UNK sophomore Brynn Stowell poses for a photo next to the All-American display inside the volleyball locker room. Her mother, Danielle (Shum) Stowell, is the first athlete featured on the wall. (Photo by Erika Pritchard, UNK Communications)
UNK sophomore Brynn Stowell poses for a photo next to the All-American display inside the volleyball locker room. Her mother, Danielle (Shum) Stowell, is the first athlete featured on the wall. (Photo by Erika Pritchard, UNK Communications)

KEARNEY – It’s the first thing players see when they step inside the University of Nebraska at Kearney locker room.

Framed in blue and lined in neat rows, the All-American display stretches across the walls like a timeline of greatness. Featuring black-and-white action shots of Loper legends from the past three decades, it’s a tribute to the people who helped build one of the strongest programs in NCAA Division II volleyball.

For most student-athletes, the photos are a reminder of the standard set by previous UNK players. For sophomore right-side hitter Brynn Stowell, they mean much more.

She sees her mother’s legacy every time she walks past that display.

“It’s really motivating and inspiring for me,” Brynn said. “She represents all that I want to be in life. Knowing that I’m trying to follow in her footsteps career-wise and I’m following in her footsteps right now collegiately, that’s pretty awesome.”

One of the Best

A Bellevue East graduate, Danielle (Shum) Stowell played for the Lopers from 1993 to 1996, earning All-American and Rocky Mountain Athletic Conference Player of the Year honors as a junior and senior.
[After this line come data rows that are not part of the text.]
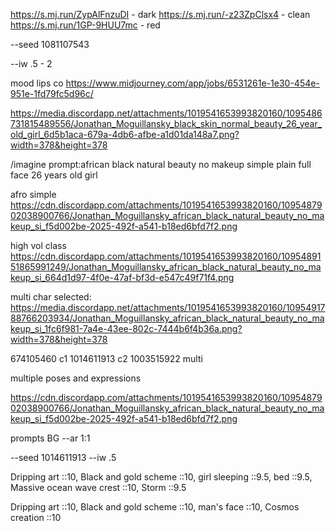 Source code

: https://s.mj.run/ZypAlFnzuDI - dark
https://s.mj.run/-z23ZpClsx4  - clean
https://s.mj.run/1GP-9HUU7mc  - red

--seed 1081107543


--iw .5 - 2 


mood
lips co
https://www.midjourney.com/app/jobs/6531261e-1e30-454e-951e-1fd79fc5d96c/





<!-- 
https://cdn.discordapp.com/ephemeral-attachments/1092492867185950852/1095420269218254930/Jonathan_Moguillansky_dark_raven_hair_woman_26_years_old_no_mak_0a3c9341-80b0-4bab-86b7-74bfc6a30594.png


https://cdn.discordapp.com/attachments/1019541653993820160/1095420869976793289/Jonathan_Moguillansky_portrait_of_a_woman_with_long_hair_in_the_19cf216e-66be-4cda-840c-77ceefaf1025.png

--seed 453365155 --iw .5 
2  -->


https://media.discordapp.net/attachments/1019541653993820160/1095486731815489556/Jonathan_Moguillansky_black_skin_normal_beauty_26_year_old_girl_6d5b1aca-679a-4db6-afbe-a1d01da148a7.png?width=378&height=378



/imagine prompt:african black natural beauty no makeup simple plain full face 26 years old girl


afro simple
https://cdn.discordapp.com/attachments/1019541653993820160/1095487902038900766/Jonathan_Moguillansky_african_black_natural_beauty_no_makeup_si_f5d002be-2025-492f-a541-b18ed6bfd7f2.png

high vol class
https://cdn.discordapp.com/attachments/1019541653993820160/1095489151865991249/Jonathan_Moguillansky_african_black_natural_beauty_no_makeup_si_664d1d97-4f0e-47af-bf3d-e547c49f71f4.png

multi char selected:
https://media.discordapp.net/attachments/1019541653993820160/1095491788766203934/Jonathan_Moguillansky_african_black_natural_beauty_no_makeup_si_1fc6f981-7a4e-43ee-802c-7444b6f4b36a.png?width=378&height=378



674105460 c1
1014611913 c2
1003515922 multi


multiple poses and expressions

https://cdn.discordapp.com/attachments/1019541653993820160/1095487902038900766/Jonathan_Moguillansky_african_black_natural_beauty_no_makeup_si_f5d002be-2025-492f-a541-b18ed6bfd7f2.png


prompts
BG
--ar 1:1

--seed 1014611913 --iw .5

Dripping art ::10, Black and gold scheme ::10, girl sleeping ::9.5, bed ::9.5, Massive ocean wave crest ::10, Storm ::9.5

Dripping art ::10, Black and gold scheme ::10, man's face ::10, Cosmos creation ::10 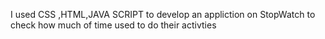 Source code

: I used CSS ,HTML,JAVA SCRIPT to develop an appliction on StopWatch to check how much of time used to do their activties
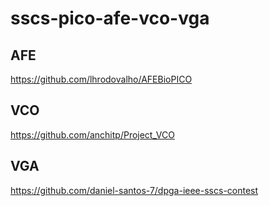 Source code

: # sscs-pico-afe-vco-vga

## AFE
https://github.com/lhrodovalho/AFEBioPICO

## VCO
https://github.com/anchitp/Project_VCO

## VGA
https://github.com/daniel-santos-7/dpga-ieee-sscs-contest
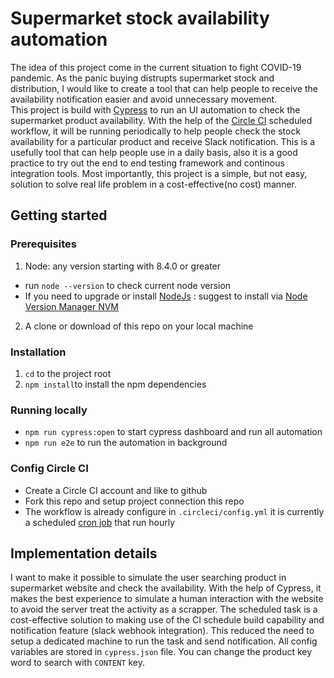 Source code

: # Supermarket stock availability automation
The idea of this project come in the current situation to fight COVID-19 pandemic. As the panic buying distrupts supermarket stock and distribution, I would like to create a tool that can help people to receive the availability notification easier and avoid unnecessary movement.  
This project is build with [Cypress](https://www.cypress.io/) to run an UI automation to check the supermarket product availability.
With the help of the [Circle CI](https://circleci.com/) scheduled workflow, it will be running periodically to help people check the stock availability for a particular product and receive Slack notification.
This is a usefully tool that can help people use in a daily basis, also it is a good practice to try out the end to end testing framework and continous integration tools. Most importantly, this project is a simple, but not easy, solution to solve real life problem in a cost-effective(no cost) manner.
## Getting started
### Prerequisites
1. Node: any version starting with 8.4.0 or greater
  - run `node --version` to check current node version
  - If you need to upgrade or install [NodeJs](http://nodejs.org/) : suggest to install via [Node Version Manager NVM](https://github.com/creationix/nvm)
2. A clone or download of this repo on your local machine
### Installation
1. `cd` to the project root
2. `npm install`to install the npm dependencies
### Running locally
- `npm run cypress:open` to start cypress dashboard and run all automation
- `npm run e2e` to run the automation in background
### Config Circle CI
- Create a Circle CI account and like to github
- Fork this repo and setup project connection this repo
- The workflow is already configure in `.circleci/config.yml` it is currently a scheduled [cron job](https://en.wikipedia.org/wiki/Cron) that run hourly
## Implementation details
I want to make it possible to simulate the user searching product in supermarket website and check the availability. With the help of Cypress, it makes the best experience to simulate a human interaction with the website to avoid the server treat the activity as a scrapper.
The scheduled task is a cost-effective solution to making use of the CI schedule build capability and notification feature (slack webhook integration). This reduced the need to setup a dedicated machine to run the task and send notification.
All config variables are stored in `cypress.json` file. You can change the product key word to search with `CONTENT` key.
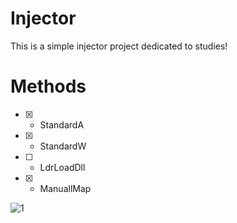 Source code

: # Injector
This is a simple injector project dedicated to studies! 

# **Methods**
- [X] - StandardA
- [X] - StandardW
- [ ] - LdrLoadDll
- [x] - ManuallMap


![1](https://i.imgur.com/mmjcUXB.png)
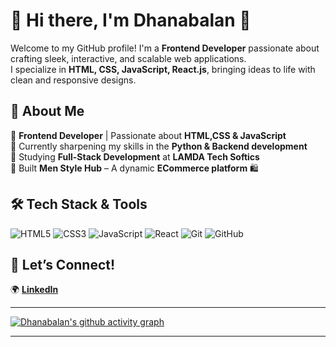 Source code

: # 🚀 Hi there, I'm **Dhanabalan** 👋  

Welcome to my GitHub profile! I'm a **Frontend Developer** passionate about crafting sleek, interactive, and scalable web applications.  
I specialize in **HTML, CSS, JavaScript, React.js**, bringing ideas to life with clean and responsive designs.  

## 🌟 About Me  
🔹 **Frontend Developer** | Passionate about **HTML,CSS & JavaScript** <br>
🔹 Currently sharpening my skills in the **Python & Backend development** <br>
🔹 Studying **Full-Stack Development** at **LAMDA Tech Softics** <br>
🔹 Built **Men Style Hub** – A dynamic **ECommerce platform** 🛍️ <br>

## 🛠️ Tech Stack & Tools  
<p align="left">
  <img src="https://img.shields.io/badge/HTML5-E34F26?style=for-the-badge&logo=html5&logoColor=white" alt="HTML5"/>
  <img src="https://img.shields.io/badge/CSS3-1572B6?style=for-the-badge&logo=css3&logoColor=white" alt="CSS3"/>
  <img src="https://img.shields.io/badge/JavaScript-F7DF1E?style=for-the-badge&logo=javascript&logoColor=black" alt="JavaScript"/>
  <img src="https://img.shields.io/badge/React-61DAFB?style=for-the-badge&logo=react&logoColor=black" alt="React"/>
  <img src="https://img.shields.io/badge/Git-F05032?style=for-the-badge&logo=git&logoColor=white" alt="Git"/>
  <img src="https://img.shields.io/badge/GitHub-181717?style=for-the-badge&logo=github&logoColor=white" alt="GitHub"/>
</p>

## 📩 Let’s Connect!  
🌍 **[LinkedIn](https://www.linkedin.com/in/dhanabalan-s)**  

---
[![Dhanabalan's github activity graph](https://github-readme-activity-graph.vercel.app/graph?username=Dhanabalan02&bg_color=424242&color=f3f1f3&line=43c0df&point=f5f5f5&area=true&hide_border=true)](https://github.com/ashutosh00710/github-readme-activity-graph)

---

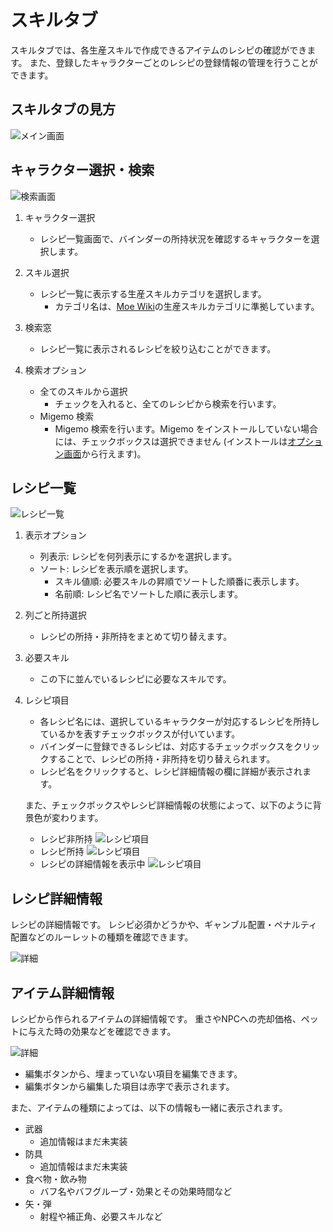 # スキルタブ
スキルタブでは、各生産スキルで作成できるアイテムのレシピの確認ができます。
また、登録したキャラクターごとのレシピの登録情報の管理を行うことができます。

## スキルタブの見方

![メイン画面](img/skill.png)

## キャラクター選択・検索
![検索画面](img/skill-search.png)

1. キャラクター選択
   - レシピ一覧画面で、バインダーの所持状況を確認するキャラクターを選択します。

1. スキル選択
   - レシピ一覧に表示する生産スキルカテゴリを選択します。
     - カテゴリ名は、[Moe Wiki](http://moewiki.usamimi.info/index.php?MoE%20Wiki%20-%20Master%20of%20Epic)の生産スキルカテゴリに準拠しています。

1. 検索窓
   - レシピ一覧に表示されるレシピを絞り込むことができます。

1. 検索オプション
   - 全てのスキルから選択
     - チェックを入れると、全てのレシピから検索を行います。
   - Migemo 検索
     - Migemo 検索を行います。Migemo をインストールしていない場合には、チェックボックスは選択できません (インストールは[オプション画面](option.md)から行えます)。

## レシピ一覧
![レシピ一覧](img/skill-recipe.png)

1. 表示オプション
   - 列表示: レシピを何列表示にするかを選択します。
   - ソート: レシピを表示順を選択します。
     - スキル値順: 必要スキルの昇順でソートした順番に表示します。
     - 名前順: レシピ名でソートした順に表示します。

1. 列ごと所持選択
   - レシピの所持・非所持をまとめて切り替えます。

1. 必要スキル
   - この下に並んでいるレシピに必要なスキルです。

1. レシピ項目
   - 各レシピ名には、選択しているキャラクターが対応するレシピを所持しているかを表すチェックボックスが付いています。
   - バインダーに登録できるレシピは、対応するチェックボックスをクリックすることで、レシピの所持・非所持を切り替えられます。
   - レシピ名をクリックすると、レシピ詳細情報の欄に詳細が表示されます。

   また、チェックボックスやレシピ詳細情報の状態によって、以下のように背景色が変わります。
     - レシピ非所持
       ![レシピ項目](img/snake-default.png)
     - レシピ所持
       ![レシピ項目](img/snake-owned.png)
     - レシピの詳細情報を表示中
       ![レシピ項目](img/snake-detail.png)

## レシピ詳細情報
レシピの詳細情報です。
レシピ必須かどうかや、ギャンブル配置・ペナルティ配置などのルーレットの種類を確認できます。

![詳細](img/recipe-detail.png)

## アイテム詳細情報
レシピから作られるアイテムの詳細情報です。
重さやNPCへの売却価格、ペットに与えた時の効果などを確認できます。

![詳細](img/item-detail.png)

- 編集ボタンから、埋まっていない項目を編集できます。
- 編集ボタンから編集した項目は赤字で表示されます。

また、アイテムの種類によっては、以下の情報も一緒に表示されます。

- 武器
  - 追加情報はまだ未実装
- 防具
  - 追加情報はまだ未実装
- 食べ物・飲み物
  - バフ名やバフグループ・効果とその効果時間など
- 矢・弾
  - 射程や補正角、必要スキルなど
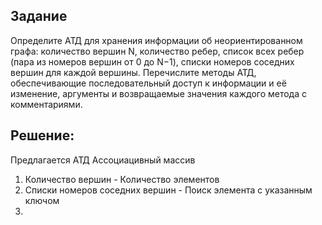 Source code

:## Задание
Определите АТД для хранения информации об неориентированном графа: количество вершин N, количество ребер, список всех ребер (пара из номеров вершин от 0 до N−1), списки номеров соседних вершин для каждой вершины. Перечислите методы АТД, обеспечивающие последовательный доступ к информации и её изменение, аргументы и возвращаемые значения каждого метода с комментариями.

## Решение:
Предлагается АТД Ассоциацивный массив
1. Количество вершин - Количество элементов
2. Списки номеров соседних вершин - Поиск элемента с указанным ключом
3. 
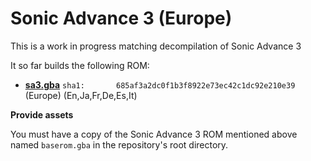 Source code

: # Sonic Advance 3 (Europe)

This is a work in progress matching decompilation of Sonic Advance 3

It so far builds the following ROM:
* [**sa3.gba**](https://datomatic.no-intro.org/index.php?page=show_record&s=23&n=1521) `sha1: 		685af3a2dc0f1b3f8922e73ec42c1dc92e210e39` (Europe) (En,Ja,Fr,De,Es,It)

**Provide assets**

You must have a copy of the Sonic Advance 3 ROM mentioned above named `baserom.gba` in the repository's root directory.

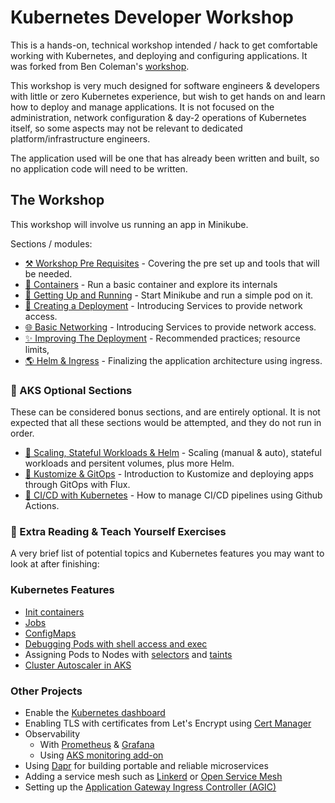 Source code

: # Kubernetes Developer Workshop

This is a hands-on, technical workshop intended / hack to get comfortable working with Kubernetes, and
deploying and configuring applications. It was forked from Ben Coleman's [workshop](https://github.com/benc-uk/kube-primer).

This workshop is very much designed for software engineers & developers with little or zero Kubernetes
experience, but wish to get hands on and learn how to deploy and manage applications. It is not
focused on the administration, network configuration & day-2 operations of Kubernetes itself, so some
aspects may not be relevant to dedicated platform/infrastructure engineers.

The application used will be one that has already been written and built, so no application code will
need to be written.

## The Workshop

This workshop will involve us running an app in Minikube.

Sections / modules:

- [⚒️ Workshop Pre Requisites](00-pre-reqs/readme.md) - Covering the pre set up and tools that will be
  needed.
- [🐋 Containers](01-containers/readme.md) - Run a basic container and explore its internals
- [🏃 Getting Up and Running](02-running/readme.md) - Start Minikube and run a simple pod on it.
- [🚀 Creating a Deployment](03-deployment/readme.md) - Introducing Services to provide network access.
- [🌐 Basic Networking](04-network-basics/readme.md) - Introducing Services to provide network access.
- [✨ Improving The Deployment](05-improvements/readme.md) - Recommended practices; resource limits,
- [🌎 Helm & Ingress](08-helm-ingress/readme.md) - Finalizing the application architecture using ingress.

### 🍵 AKS Optional Sections

These can be considered bonus sections, and are entirely optional. It is not expected that all these sections would be attempted, and they do not run in order.

- [🤯 Scaling, Stateful Workloads & Helm](09-extra-advanced/readme.md) - Scaling (manual & auto),
  stateful workloads and persitent volumes, plus more Helm.
- [🧩 Kustomize & GitOps](10-gitops-flux/readme.md) - Introduction to Kustomize and deploying apps
  through GitOps with Flux.
- [👷 CI/CD with Kubernetes](11-cicd-actions/readme.md) - How to manage CI/CD pipelines using Github
  Actions.

### 📖 Extra Reading & Teach Yourself Exercises

A very brief list of potential topics and Kubernetes features you may want to look at after finishing:

### Kubernetes Features

- [Init containers](https://kubernetes.io/docs/concepts/workloads/pods/init-containers/)
- [Jobs](https://kubernetes.io/docs/concepts/workloads/controllers/job/)
- [ConfigMaps](https://kubernetes.io/docs/concepts/configuration/configmap/)
- [Debugging Pods with shell access and exec](https://kubernetes.io/docs/tasks/debug-application-cluster/get-shell-running-container/)
- Assigning Pods to Nodes with [selectors](https://kubernetes.io/docs/concepts/scheduling-eviction/assign-pod-node/) and [taints](https://kubernetes.io/docs/concepts/scheduling-eviction/taint-and-toleration/)
- [Cluster Autoscaler in AKS](https://docs.microsoft.com/azure/aks/cluster-autoscaler)

### Other Projects

- Enable the [Kubernetes dashboard](https://github.com/kubernetes/dashboard)
- Enabling TLS with certificates from Let's Encrypt using [Cert Manager](https://cert-manager.io/docs/)
- Observability
  - With [Prometheus](https://artifacthub.io/packages/helm/prometheus-community/prometheus) & [Grafana](https://artifacthub.io/packages/helm/grafana/grafana)
  - Using [AKS monitoring add-on](https://docs.microsoft.com/azure/azure-monitor/containers/container-insights-overview)
- Using [Dapr](https://dapr.io/) for building portable and reliable microservices
- Adding a service mesh such as [Linkerd](https://linkerd.io/) or [Open Service Mesh](https://docs.microsoft.com/azure/aks/open-service-mesh-about)
- Setting up the [Application Gateway Ingress Controller (AGIC)](https://docs.microsoft.com/azure/application-gateway/ingress-controller-overview)
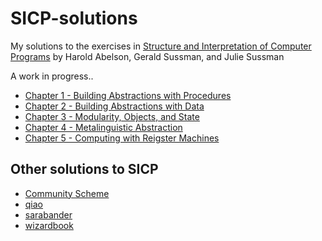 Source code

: # SICP-solutions
My solutions to the exercises in [Structure and Interpretation of Computer Programs](https://mitpress.mit.edu/sites/default/files/sicp/index.html) by Harold Abelson, Gerald Sussman, and Julie Sussman

A work in progress..

- [Chapter 1 - Building Abstractions with Procedures](./ch1)
- [Chapter 2 - Building Abstractions with Data](./ch2)
- [Chapter 3 - Modularity, Objects, and State](./ch3)
- [Chapter 4 - Metalinguistic Abstraction](./ch4)
- [Chapter 5 - Computing with Reigster Machines](./ch5)

## Other solutions to SICP
- [Community Scheme](http://community.schemewiki.org/?SICP-Solutions)
- [qiao](https://github.com/qiao/sicp-solutions)
- [sarabander](https://github.com/sarabander/p2pu-sicp)
- [wizardbook](https://wizardbook.wordpress.com/solutions-index/)
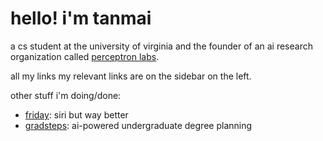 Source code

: # hello! i'm tanmai 
a cs student at the university of virginia and the founder of an ai research organization called [perceptron labs](https://perceptron.so).

all my links my relevant links are on the sidebar on the left.

other stuff i'm doing/done: 
- [friday](https://tanmai.org/friday): siri but way better
- [gradsteps](https://gradsteps.com): ai-powered undergraduate degree planning
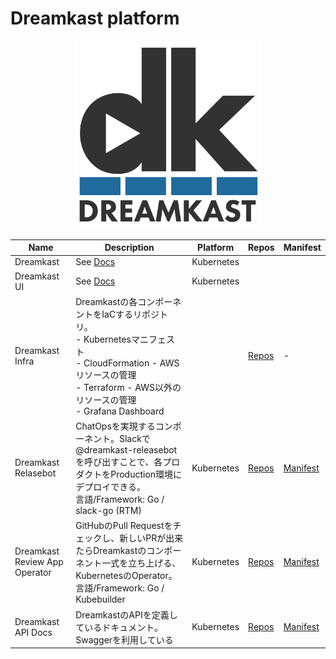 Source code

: Dreamkast platform
==================

<div align="center">
<img src="images/dreamkast.png" width="300">
</div>

|Name|Description|Platform|Repos|Manifest|
|----|----|----|----|----|
|Dreamkast|See [Docs](dreamkast.md)|Kubernetes|||
|Dreamkast UI|See [Docs](dreamkast-ui.md)|Kubernetes|||
|Dreamkast Infra|Dreamkastの各コンポーネントをIaCするリポジトリ。<br/>- Kubernetesマニフェスト<br/>- CloudFormation - AWSリソースの管理<br/>- Terraform - AWS以外のリソースの管理<br/>- Grafana Dashboard||[Repos](https://github.com/cloudnativedaysjp/dreamkast-infra)|-|
|Dreamkast Relasebot|ChatOpsを実現するコンポーネント。Slackで@dreamkast-releasebotを呼び出すことで、各プロダクトをProduction環境にデプロイできる。<br/>言語/Framework: Go / slack-go (RTM)|Kubernetes|[Repos](https://github.com/cloudnativedaysjp/dreamkast-releasebot)|[Manifest](https://github.com/cloudnativedaysjp/dreamkast-infra/tree/main/manifests/app/dreamkast-releasebot)|
|Dreamkast Review App Operator|GitHubのPull Requestをチェックし、新しいPRが出来たらDreamkastのコンポーネント一式を立ち上げる、KubernetesのOperator。<br/>言語/Framework: Go / Kubebuilder|Kubernetes|[Repos](https://github.com/cloudnativedaysjp/reviewapp-operator)|[Manifest](https://github.com/cloudnativedaysjp/dreamkast-infra/tree/main/manifests/infra/reviewapp-operator)|
|Dreamkast API Docs|DreamkastのAPIを定義しているドキュメント。Swaggerを利用している|Kubernetes|[Repos](https://github.com/cloudnativedaysjp/dreamkast-api-docs)|[Manifest](https://github.com/cloudnativedaysjp/dreamkast-infra/tree/main/manifests/app/dreamkast-api-mock/base)|
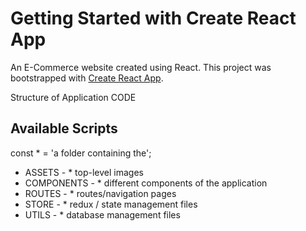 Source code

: # Getting Started with Create React App

An E-Commerce website created using React.
This project was bootstrapped with [Create React App](https://github.com/facebook/create-react-app).

Structure of Application CODE
## Available Scripts

const * = 'a folder containing the';
  - ASSETS - * top-level images
  - COMPONENTS - * different components of the application
  - ROUTES - * routes/navigation pages
  - STORE - * redux / state management files
  - UTILS - * database management files
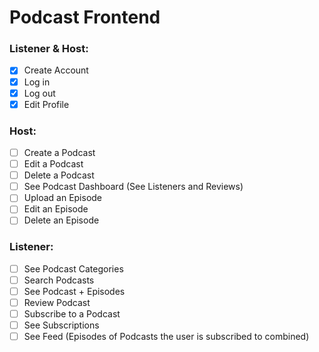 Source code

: # Podcast Frontend

### Listener & Host:

- [x] Create Account
- [x] Log in
- [x] Log out
- [x] Edit Profile

### Host:

- [ ] Create a Podcast
- [ ] Edit a Podcast
- [ ] Delete a Podcast
- [ ] See Podcast Dashboard (See Listeners and Reviews)
- [ ] Upload an Episode
- [ ] Edit an Episode
- [ ] Delete an Episode

### Listener:

- [ ] See Podcast Categories
- [ ] Search Podcasts
- [ ] See Podcast + Episodes
- [ ] Review Podcast
- [ ] Subscribe to a Podcast
- [ ] See Subscriptions
- [ ] See Feed (Episodes of Podcasts the user is subscribed to combined)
The 5-foot-10 setter led UNK to its first-ever NCAA Division II national tournament appearance in 1994, followed by back-to-back runs to the Elite Eight.

“She was one of the best players to ever play here,” said longtime UNK head coach Rick Squiers. “Danielle was a Division I athlete playing at the Division II level. She had the size, the hands, the competitiveness – and she could score. She was really, really good.”

Before joining UNK in 1999, Squiers had the misfortune of facing Danielle and the Lopers twice while he was coaching at Hastings College. Both matches ended in losses for the Broncos.

“We almost got’em in Hastings,” Squiers recalled, “but over here they just smacked us around.”

The Lopers went a combined 133-27 during Danielle’s four seasons as a player, and she remained on campus for two more years as a graduate assistant under head coach Patty Sitorius.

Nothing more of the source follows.